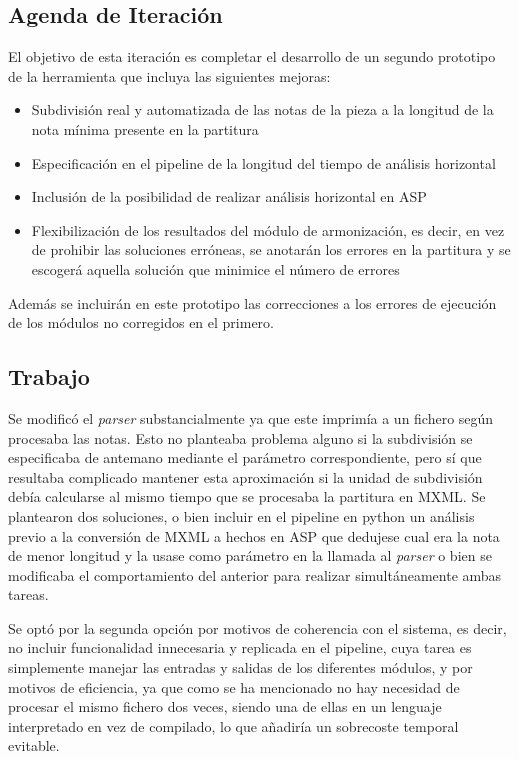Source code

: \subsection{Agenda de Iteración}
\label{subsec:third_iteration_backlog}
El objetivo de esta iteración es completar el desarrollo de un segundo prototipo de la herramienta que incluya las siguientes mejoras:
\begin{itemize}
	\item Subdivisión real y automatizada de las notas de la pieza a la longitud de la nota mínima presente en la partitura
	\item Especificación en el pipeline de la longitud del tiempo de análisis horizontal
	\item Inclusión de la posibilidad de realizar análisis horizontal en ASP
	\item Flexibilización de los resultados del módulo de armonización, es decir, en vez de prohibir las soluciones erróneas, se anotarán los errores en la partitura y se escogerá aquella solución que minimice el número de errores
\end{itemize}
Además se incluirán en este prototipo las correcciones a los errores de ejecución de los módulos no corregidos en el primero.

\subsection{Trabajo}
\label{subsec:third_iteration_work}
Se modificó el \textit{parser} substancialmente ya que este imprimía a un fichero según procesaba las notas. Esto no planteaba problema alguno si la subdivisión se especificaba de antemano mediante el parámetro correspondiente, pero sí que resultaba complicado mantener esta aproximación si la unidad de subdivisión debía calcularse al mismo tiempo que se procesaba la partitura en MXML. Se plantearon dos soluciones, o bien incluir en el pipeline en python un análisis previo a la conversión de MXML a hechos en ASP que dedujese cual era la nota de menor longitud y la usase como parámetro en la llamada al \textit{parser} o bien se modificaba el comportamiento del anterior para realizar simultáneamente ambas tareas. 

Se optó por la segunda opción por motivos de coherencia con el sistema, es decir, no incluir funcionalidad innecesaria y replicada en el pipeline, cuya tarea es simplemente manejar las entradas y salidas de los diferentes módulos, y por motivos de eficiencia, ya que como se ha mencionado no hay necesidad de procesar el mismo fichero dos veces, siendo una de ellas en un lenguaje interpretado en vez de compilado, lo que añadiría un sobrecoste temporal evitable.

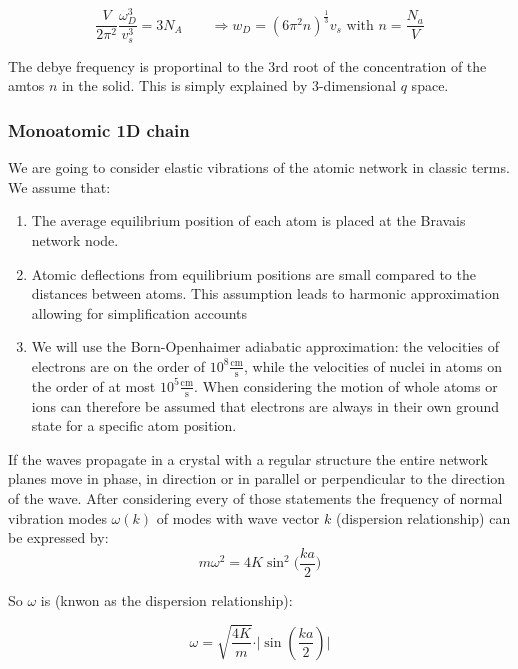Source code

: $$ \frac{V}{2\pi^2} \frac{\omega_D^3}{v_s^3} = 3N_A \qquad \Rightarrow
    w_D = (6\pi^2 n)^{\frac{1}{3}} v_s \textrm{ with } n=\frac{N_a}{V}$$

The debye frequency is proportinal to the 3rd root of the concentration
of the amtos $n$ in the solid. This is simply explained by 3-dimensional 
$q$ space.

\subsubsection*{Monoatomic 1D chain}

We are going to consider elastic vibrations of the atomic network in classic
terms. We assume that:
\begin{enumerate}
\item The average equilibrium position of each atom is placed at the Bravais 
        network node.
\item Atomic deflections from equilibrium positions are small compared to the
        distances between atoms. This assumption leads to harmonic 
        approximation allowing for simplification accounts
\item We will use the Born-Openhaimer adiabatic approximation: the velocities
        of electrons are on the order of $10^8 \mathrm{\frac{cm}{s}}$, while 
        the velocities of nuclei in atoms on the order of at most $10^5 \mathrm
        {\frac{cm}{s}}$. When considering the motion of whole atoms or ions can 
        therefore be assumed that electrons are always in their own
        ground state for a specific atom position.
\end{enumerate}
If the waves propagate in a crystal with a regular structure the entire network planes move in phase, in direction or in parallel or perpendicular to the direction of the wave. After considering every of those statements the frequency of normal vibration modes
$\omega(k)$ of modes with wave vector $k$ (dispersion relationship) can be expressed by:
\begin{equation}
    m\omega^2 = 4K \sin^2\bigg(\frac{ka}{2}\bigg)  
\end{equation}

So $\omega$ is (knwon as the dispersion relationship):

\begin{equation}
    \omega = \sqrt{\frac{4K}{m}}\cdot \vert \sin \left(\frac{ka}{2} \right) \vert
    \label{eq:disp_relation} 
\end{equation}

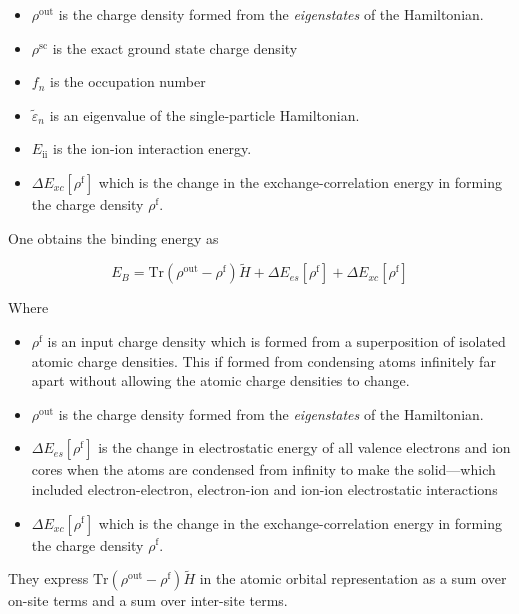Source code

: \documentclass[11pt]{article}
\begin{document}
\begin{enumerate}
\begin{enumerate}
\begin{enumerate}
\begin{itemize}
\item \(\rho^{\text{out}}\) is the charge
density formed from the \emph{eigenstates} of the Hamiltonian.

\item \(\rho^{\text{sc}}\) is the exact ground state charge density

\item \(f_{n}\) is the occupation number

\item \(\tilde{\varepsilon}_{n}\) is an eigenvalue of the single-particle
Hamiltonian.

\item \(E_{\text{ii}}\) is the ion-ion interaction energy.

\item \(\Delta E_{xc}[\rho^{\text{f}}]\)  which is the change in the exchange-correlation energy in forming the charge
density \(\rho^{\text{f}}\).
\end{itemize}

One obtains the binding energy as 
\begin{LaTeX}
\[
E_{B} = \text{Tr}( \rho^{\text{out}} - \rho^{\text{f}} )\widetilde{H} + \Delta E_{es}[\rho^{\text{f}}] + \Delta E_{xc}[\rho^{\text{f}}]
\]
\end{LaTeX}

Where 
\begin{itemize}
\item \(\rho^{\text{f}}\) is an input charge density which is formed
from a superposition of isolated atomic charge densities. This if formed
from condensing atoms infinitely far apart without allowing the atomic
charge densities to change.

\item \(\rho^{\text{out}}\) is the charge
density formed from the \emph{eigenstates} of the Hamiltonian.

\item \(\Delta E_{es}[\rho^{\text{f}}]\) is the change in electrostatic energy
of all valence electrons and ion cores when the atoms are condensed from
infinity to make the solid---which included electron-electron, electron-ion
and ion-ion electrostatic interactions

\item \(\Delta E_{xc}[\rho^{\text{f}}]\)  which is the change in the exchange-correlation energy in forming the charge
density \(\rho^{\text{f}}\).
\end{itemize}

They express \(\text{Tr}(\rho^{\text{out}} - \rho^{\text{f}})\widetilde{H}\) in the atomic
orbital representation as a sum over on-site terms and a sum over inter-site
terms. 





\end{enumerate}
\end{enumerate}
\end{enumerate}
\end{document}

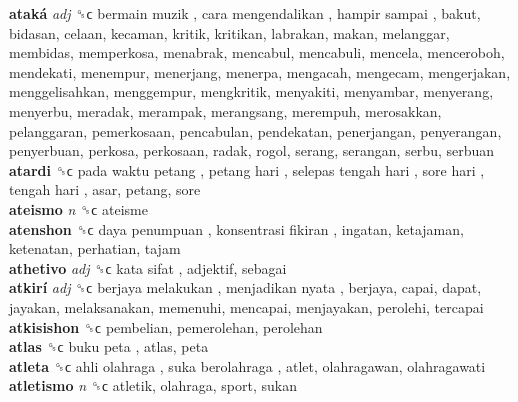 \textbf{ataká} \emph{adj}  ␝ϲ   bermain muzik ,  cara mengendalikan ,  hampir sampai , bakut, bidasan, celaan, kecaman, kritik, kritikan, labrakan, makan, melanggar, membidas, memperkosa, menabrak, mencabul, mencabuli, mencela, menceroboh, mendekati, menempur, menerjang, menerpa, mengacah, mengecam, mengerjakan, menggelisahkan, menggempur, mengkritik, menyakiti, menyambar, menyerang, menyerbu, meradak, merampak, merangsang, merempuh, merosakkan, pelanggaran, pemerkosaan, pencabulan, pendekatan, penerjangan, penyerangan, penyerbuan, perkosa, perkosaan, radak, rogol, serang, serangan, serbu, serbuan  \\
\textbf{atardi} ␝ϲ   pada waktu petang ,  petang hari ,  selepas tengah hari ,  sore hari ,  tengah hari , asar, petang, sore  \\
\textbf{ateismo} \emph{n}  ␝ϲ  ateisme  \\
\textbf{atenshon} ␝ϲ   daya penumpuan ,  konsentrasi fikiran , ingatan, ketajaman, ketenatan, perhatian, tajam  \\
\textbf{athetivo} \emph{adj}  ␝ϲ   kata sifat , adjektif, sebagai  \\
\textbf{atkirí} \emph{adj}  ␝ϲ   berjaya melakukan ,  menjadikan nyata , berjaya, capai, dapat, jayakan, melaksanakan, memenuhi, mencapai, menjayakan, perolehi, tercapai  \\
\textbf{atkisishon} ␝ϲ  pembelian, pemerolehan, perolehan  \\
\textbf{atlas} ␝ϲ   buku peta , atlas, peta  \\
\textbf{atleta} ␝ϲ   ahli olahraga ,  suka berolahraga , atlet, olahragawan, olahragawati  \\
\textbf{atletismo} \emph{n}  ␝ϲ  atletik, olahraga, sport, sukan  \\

...

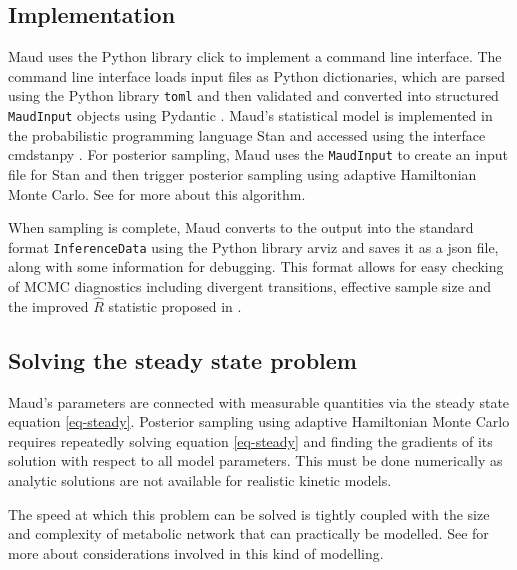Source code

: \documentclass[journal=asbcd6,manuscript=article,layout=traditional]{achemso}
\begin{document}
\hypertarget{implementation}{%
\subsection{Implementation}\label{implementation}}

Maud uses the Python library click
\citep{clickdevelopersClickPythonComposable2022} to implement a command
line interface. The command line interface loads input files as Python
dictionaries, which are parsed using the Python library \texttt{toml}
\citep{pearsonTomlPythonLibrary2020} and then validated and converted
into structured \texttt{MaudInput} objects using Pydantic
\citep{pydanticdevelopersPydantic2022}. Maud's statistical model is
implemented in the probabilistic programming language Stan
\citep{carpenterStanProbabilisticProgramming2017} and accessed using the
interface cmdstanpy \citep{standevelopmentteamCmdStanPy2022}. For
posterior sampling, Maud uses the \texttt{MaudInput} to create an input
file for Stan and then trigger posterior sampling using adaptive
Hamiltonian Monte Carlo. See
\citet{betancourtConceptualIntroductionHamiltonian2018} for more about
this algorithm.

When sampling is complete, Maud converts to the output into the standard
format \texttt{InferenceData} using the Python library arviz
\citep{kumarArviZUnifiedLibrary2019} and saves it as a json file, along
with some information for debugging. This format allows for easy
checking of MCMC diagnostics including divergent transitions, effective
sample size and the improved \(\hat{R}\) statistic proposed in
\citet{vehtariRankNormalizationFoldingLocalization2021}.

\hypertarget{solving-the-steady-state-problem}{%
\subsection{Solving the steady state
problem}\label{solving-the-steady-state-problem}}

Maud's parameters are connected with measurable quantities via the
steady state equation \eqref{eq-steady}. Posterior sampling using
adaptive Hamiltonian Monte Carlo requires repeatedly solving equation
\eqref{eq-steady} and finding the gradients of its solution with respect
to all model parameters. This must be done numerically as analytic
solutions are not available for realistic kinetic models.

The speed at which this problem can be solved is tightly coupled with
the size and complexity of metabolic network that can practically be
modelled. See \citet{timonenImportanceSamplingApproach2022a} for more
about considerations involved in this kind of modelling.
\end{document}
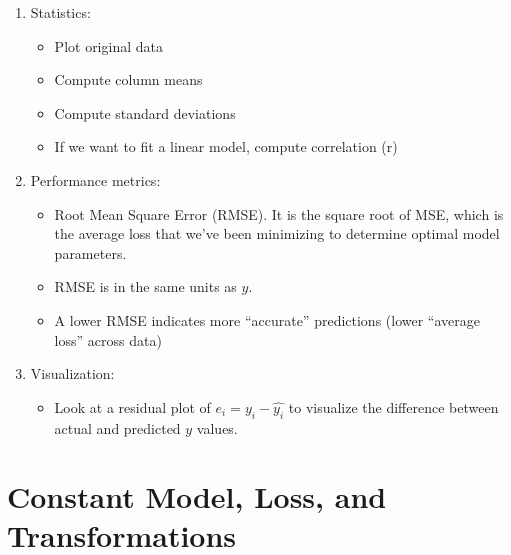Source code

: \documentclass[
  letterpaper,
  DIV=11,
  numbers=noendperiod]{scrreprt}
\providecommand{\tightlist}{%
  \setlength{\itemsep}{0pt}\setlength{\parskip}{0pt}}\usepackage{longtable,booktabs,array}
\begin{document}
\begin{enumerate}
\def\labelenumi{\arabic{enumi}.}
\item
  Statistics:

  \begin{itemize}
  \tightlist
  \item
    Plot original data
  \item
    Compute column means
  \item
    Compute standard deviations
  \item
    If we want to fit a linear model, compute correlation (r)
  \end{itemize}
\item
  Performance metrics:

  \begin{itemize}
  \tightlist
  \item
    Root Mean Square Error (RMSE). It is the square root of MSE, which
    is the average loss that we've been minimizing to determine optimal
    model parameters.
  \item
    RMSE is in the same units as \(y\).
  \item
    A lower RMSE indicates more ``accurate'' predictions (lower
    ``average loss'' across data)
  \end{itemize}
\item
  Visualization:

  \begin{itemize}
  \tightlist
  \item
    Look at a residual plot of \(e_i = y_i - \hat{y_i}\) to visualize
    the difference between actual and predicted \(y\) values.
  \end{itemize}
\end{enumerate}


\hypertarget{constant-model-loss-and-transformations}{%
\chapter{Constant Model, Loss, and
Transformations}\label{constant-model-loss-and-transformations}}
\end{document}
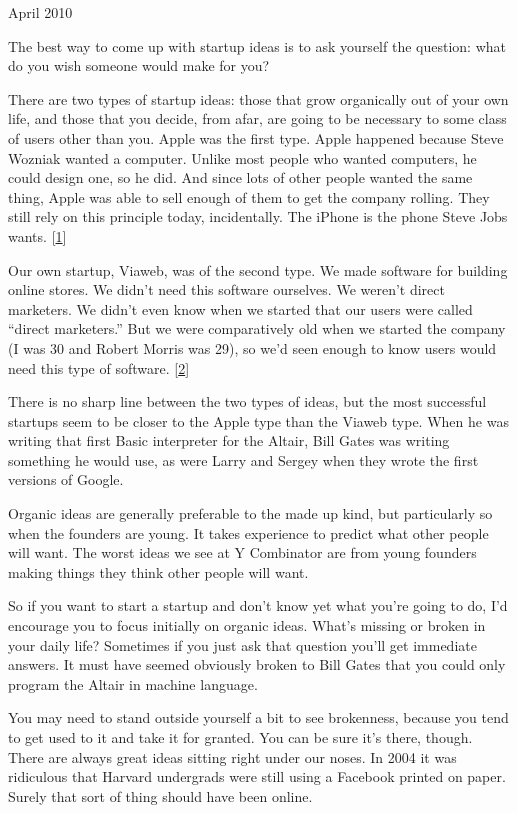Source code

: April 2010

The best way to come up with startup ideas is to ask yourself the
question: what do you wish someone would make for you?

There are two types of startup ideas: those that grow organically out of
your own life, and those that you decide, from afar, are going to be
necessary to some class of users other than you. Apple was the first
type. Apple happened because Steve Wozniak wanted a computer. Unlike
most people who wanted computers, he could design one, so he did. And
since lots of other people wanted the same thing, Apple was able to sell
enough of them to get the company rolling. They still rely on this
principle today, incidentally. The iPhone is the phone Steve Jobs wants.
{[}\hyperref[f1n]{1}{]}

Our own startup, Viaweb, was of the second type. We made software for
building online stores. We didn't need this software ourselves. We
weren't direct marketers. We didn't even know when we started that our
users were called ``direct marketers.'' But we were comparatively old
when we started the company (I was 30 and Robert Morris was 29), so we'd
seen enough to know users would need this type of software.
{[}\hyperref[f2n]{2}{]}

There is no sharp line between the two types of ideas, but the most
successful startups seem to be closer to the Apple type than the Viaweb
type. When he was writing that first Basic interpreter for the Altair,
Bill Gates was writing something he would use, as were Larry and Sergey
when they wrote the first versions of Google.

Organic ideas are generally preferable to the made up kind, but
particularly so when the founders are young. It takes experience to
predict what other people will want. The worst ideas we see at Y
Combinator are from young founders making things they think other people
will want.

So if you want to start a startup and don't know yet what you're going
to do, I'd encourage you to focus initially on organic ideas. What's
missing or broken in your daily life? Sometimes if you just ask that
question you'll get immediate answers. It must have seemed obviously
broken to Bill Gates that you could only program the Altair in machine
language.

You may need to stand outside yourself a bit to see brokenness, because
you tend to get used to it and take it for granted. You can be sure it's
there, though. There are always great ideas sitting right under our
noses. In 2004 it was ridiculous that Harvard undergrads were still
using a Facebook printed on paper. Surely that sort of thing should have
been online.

■ Task to complete ■
What you give back should be exactly the lines of the data above from the line with "distances between atoms." through the line with "the velocities of", both of those included, and nothing more.

■ Result for this exercise ■
        distances between atoms. This assumption leads to harmonic 
        approximation allowing for simplification accounts
\item We will use the Born-Openhaimer adiabatic approximation: the velocities
        of electrons are on the order of $10^8 \mathrm{\frac{cm}{s}}$, while 
        the velocities of nuclei in atoms on the order of at most $10^5 \mathrm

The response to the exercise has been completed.